Portugal is going through one of the most trying times in its history, which it needs to overcome quickly or risk, if it does not do so, triggering serious tensions and the resulting social upheavals.

The causes lie mainly in the misapplication of funds loaned by the EU for the effort involved in adhering and adapting to the demands of the Union, which stemmed from the ongoing incompetence, since it cannot be called anything else, of those who govern us.

It was the country where the EU invested most “per capita” and the one which garnered the least benefit from these investments. It failed to modernise, it failed to improve the lot of the working classes, the quality of education degenerated, it sold off or privatised even core activities and property that could today be a pillar of support for our economy.

The funds were channelled into motorways, football stadiums, the creation of hundreds of public-private partnerships, foundations and institutes of dubious usefulness, financial aid for companies which used it for their own exclusive benefit, payments to farmers to leave their fields and to fishermen to sell their boats, aid that was strategically aimed at members of the main political parties or those close to these individuals, high earnings in the upper classes of the public administration, the tacit disinterest of justice in the face of rampant corruption and an almost total disinterest on the part of the tax authorities with regard to the effectiveness of the tax machine.

Increasingly discredited parties function essentially as employment agencies that hire the most corrupt and incapable, allowing them to remain throughout changes in governments, being transformed into an enormous parasitic weight. Thus, the civil service behemoth, advised by powerful trade unions, and expensive and outdated armed forces, have become not a solution but a great weight in the problems of the country.
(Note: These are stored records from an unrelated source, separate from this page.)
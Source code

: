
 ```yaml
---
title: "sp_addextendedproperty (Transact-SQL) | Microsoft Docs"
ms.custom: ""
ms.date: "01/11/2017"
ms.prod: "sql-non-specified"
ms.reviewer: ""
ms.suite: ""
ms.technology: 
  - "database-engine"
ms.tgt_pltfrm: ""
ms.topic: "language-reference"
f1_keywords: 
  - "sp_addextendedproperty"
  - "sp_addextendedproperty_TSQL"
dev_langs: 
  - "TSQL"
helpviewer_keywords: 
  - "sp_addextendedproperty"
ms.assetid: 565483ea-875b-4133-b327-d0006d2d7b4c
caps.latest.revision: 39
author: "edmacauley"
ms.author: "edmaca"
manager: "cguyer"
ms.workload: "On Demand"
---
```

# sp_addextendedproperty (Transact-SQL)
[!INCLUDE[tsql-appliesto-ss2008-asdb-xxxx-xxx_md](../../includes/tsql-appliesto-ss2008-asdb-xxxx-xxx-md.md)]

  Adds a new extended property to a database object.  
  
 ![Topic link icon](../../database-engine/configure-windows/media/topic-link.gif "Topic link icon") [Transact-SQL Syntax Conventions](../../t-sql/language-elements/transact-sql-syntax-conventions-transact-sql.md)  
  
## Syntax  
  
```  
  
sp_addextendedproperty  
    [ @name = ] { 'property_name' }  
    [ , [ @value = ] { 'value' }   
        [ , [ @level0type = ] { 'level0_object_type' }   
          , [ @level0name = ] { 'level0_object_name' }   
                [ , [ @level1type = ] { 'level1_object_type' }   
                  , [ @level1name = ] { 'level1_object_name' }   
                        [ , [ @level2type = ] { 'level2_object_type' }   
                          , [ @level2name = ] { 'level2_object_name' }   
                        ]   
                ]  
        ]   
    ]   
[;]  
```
At the heart of this apparent dead-end is the lack of preparation, or rather, the ignorance of a population left to fend for itself in this fulcral and determining aspect. Ill-prepared on the school benches, in secondary schools and universities, it has little or no capacity for decision, except that which is served up to it by the media. And therein lies the big problem of this small country: TVs, radios and newspapers belong, in their entirety, to private parties with links to high finance, industry, commerce and banking and have shareholders coming in from several countries.

It is of course obvious that these ingredients do not make for a healthy meal, just the meals recommended by the “chef”. Hence the stagnation that has been conducive to the increasing divide between rich and poor.

There is not even a single path available to the more enlightened among us, who are therefore considered “non grata” by the establishment, whereby they can shed light on new ideas and on the reality of the country, which is wrapped in a convenient thick black fog that allows us to see only the sellers of pre-fabricated ideas and scenarios that are recommended for maintaining the feeling of freedom and the operation of a proclaimed democracy.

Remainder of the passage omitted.